Superior Court of New Jersey, Appellate Division
Sep 26, 2022
No. A-2181-20 (App. Div. Sep. 26, 2022)

Opinion

A-2181-20

09-26-2022

STATE OF NEW JERSEY, Plaintiff-Respondent, v. VAMBAH SHERIFF, a/k/a SEKOU M. SHERIFF, Defendant-Appellant.

Joseph E. Krakora, Public Defender, attorney for appellant (Anthony J. Vecchio, Designated Counsel, on the brief). Robert J. Carroll, Morris County Prosecutor, attorney for respondent (Tiffany M. Russo, Assistant Prosecutor, of counsel and on the brief).

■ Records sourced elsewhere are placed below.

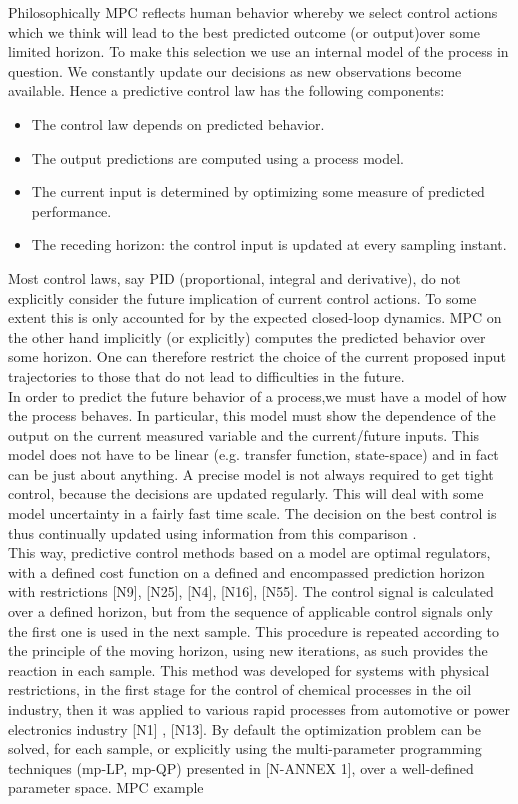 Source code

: Philosophically MPC reflects human behavior whereby we select control actions which we think will lead to the best predicted outcome (or output)over some limited horizon. To make this selection we use an internal model of the process in question. We constantly update our decisions as new observations become available. Hence a predictive control law has the following components:
\begin{itemize}
\item The control law depends on predicted behavior.
\item The output predictions are computed using a process model.
\item The current input is determined by optimizing some measure of predicted performance.
\item The receding horizon: the control input is updated at every sampling instant.
\end{itemize}

Most control laws, say PID (proportional, integral and derivative), do not explicitly consider the future implication of current control actions. To some extent this is only accounted for by the expected closed-loop dynamics. MPC on the other hand
implicitly (or explicitly) computes the predicted behavior over some horizon. One can therefore restrict the choice of the current proposed input trajectories to those that do not lead to difficulties in the future.\\
In order to predict the future behavior of a process,we must have a model of how the process behaves. In particular, this model must show the dependence of the output on the current measured variable and the current/future inputs. This model does not
have to be linear (e.g. transfer function, state-space) and in fact can be just about anything. A precise model is not always required to get tight control, because the decisions are updated regularly. This will deal with some model uncertainty in a fairly
fast time scale. The decision on the best control is thus continually updated using information from this comparison \cite{rossiter2017model}.\\
This way, predictive control methods based on a model are optimal regulators, with a defined cost function on a defined and encompassed  	prediction horizon with restrictions [N9], [N25], [N4], [N16], [N55]. The control signal is calculated over a defined horizon, but from the sequence of applicable control signals only the first one is used in the next sample. This procedure is repeated according to the principle of the moving horizon, using new iterations, as such provides the reaction in each sample. This method was developed for systems with physical restrictions, in the first stage for the control of chemical processes in the oil industry, then it was applied to various rapid processes from automotive or power electronics industry [N1] , [N13]. By default the optimization problem can be solved, for each sample, or explicitly using the multi-parameter programming techniques (mp-LP, mp-QP) presented in [N-ANNEX 1], over a well-defined parameter space.
	MPC example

NOT FOR PUBLICATION WITHOUT THE APPROVAL OF THE APPELLATE DIVISION

Submitted September 14, 2022

On appeal from the Superior Court of New Jersey, Law Division, Morris County, Indictment No. 11-06-0693.

Joseph E. Krakora, Public Defender, attorney for appellant (Anthony J. Vecchio, Designated Counsel, on the brief).

Robert J. Carroll, Morris County Prosecutor, attorney for respondent (Tiffany M. Russo, Assistant Prosecutor, of counsel and on the brief).

Before Judges Accurso and Firko.

PER CURIAM

Defendant Vambah Sheriff appeals from the November 9, 2020 order dismissing his petition for post-conviction relief (PCR) as time-barred. He claims the court erred in applying the bar, and the matter has to be remanded for an evidentiary hearing because he established a prima facie case of counsel's ineffectiveness for failing to interview a witness, to secure a document that would have exonerated him and to present other exculpatory evidence wrongfully withheld by the State. Because, as Judge Hanna explained in his meticulously detailed opinion, the petition is unquestionably time-barred and no fundamental injustice results from enforcing the bar, we affirm.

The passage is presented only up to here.